RECORDS FOR THIS EXERCISE START

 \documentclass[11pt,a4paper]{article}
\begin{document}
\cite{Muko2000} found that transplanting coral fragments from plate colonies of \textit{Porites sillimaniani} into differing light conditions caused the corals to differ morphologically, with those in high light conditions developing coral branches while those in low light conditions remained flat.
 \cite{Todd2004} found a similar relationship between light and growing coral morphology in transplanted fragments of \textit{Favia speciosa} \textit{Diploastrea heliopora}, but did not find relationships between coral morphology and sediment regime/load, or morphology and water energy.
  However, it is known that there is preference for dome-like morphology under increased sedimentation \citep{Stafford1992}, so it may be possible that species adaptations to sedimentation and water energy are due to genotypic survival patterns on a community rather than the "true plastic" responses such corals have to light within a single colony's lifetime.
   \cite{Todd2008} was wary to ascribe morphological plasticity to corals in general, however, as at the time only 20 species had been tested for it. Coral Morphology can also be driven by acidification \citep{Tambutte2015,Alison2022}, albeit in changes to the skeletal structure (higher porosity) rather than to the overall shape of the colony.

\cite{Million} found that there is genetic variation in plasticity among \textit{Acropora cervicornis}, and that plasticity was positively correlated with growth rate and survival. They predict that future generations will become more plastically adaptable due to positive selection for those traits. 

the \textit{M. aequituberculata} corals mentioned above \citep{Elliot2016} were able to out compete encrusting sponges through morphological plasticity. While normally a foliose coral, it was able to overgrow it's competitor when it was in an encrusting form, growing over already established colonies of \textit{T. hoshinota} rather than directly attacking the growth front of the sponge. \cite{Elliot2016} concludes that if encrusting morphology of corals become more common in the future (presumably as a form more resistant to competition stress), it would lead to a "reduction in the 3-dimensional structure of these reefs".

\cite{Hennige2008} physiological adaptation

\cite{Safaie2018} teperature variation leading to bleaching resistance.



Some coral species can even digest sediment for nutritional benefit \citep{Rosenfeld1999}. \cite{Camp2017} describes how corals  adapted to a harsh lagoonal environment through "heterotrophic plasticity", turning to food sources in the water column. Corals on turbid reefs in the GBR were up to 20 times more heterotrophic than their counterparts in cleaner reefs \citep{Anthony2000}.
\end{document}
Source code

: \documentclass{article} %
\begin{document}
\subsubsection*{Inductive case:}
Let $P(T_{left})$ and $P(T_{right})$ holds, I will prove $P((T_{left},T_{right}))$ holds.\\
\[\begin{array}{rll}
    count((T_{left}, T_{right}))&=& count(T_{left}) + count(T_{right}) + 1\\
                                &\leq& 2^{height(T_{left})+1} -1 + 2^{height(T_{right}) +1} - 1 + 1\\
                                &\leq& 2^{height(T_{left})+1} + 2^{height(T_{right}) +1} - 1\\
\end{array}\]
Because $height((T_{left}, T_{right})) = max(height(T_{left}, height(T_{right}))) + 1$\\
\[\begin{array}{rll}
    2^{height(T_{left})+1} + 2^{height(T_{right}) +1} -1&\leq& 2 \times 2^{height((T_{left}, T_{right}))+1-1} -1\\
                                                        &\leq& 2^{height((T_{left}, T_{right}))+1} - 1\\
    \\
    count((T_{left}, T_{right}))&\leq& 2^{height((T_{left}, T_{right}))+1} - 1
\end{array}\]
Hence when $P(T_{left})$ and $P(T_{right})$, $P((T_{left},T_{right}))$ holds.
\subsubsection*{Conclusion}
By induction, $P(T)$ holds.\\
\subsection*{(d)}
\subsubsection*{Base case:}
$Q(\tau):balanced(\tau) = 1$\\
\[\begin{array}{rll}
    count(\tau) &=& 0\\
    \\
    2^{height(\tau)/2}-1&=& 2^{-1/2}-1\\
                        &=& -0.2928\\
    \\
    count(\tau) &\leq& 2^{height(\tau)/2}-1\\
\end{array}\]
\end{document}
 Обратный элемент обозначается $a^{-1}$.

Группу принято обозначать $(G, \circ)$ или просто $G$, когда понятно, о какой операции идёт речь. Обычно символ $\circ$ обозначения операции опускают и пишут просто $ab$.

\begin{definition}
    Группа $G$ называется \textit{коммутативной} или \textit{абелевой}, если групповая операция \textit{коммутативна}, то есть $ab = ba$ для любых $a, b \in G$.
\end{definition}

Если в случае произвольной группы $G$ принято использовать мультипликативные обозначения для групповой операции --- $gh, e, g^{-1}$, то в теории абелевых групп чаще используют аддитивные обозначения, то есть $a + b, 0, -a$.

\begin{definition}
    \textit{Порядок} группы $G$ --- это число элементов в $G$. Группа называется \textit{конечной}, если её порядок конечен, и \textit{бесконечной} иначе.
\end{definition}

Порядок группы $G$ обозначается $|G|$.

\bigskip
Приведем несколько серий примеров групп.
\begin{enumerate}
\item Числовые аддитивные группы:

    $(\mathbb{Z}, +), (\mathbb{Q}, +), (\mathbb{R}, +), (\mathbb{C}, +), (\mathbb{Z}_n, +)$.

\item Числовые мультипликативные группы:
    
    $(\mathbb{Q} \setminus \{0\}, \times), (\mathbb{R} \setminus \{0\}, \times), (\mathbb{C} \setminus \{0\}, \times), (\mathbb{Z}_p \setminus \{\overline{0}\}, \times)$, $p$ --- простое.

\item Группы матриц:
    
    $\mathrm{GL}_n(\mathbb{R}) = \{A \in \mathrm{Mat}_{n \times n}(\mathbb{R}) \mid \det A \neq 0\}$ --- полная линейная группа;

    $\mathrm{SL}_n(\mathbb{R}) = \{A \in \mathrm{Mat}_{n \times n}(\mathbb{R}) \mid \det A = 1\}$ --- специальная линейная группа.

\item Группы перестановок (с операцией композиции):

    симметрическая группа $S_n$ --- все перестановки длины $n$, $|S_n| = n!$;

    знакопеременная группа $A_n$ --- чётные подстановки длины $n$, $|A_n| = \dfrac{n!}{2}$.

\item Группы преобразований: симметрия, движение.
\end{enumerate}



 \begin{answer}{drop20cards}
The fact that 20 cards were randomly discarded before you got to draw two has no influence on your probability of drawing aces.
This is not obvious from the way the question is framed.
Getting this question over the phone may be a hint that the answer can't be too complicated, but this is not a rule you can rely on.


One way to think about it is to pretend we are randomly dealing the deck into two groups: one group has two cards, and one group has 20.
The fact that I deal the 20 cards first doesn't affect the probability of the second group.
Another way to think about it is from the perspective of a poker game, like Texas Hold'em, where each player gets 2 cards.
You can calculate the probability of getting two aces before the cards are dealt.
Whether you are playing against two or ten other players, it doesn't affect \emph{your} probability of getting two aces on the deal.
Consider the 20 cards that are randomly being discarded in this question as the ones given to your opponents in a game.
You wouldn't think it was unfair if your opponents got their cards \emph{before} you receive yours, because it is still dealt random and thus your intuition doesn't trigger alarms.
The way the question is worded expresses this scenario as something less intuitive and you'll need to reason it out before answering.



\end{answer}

RECORDS FOR THIS EXERCISE END

» WHAT THE TASK ASKS
Your task is to restate, word for word, each line from the one that includes "Consider the 20" to the end of the records, with both ends included and nothing else.

» ANSWER SPACE
Consider the 20 cards that are randomly being discarded in this question as the ones given to your opponents in a game.
You wouldn't think it was unfair if your opponents got their cards \emph{before} you receive yours, because it is still dealt random and thus your intuition doesn't trigger alarms.
The way the question is worded expresses this scenario as something less intuitive and you'll need to reason it out before answering.



\end{answer}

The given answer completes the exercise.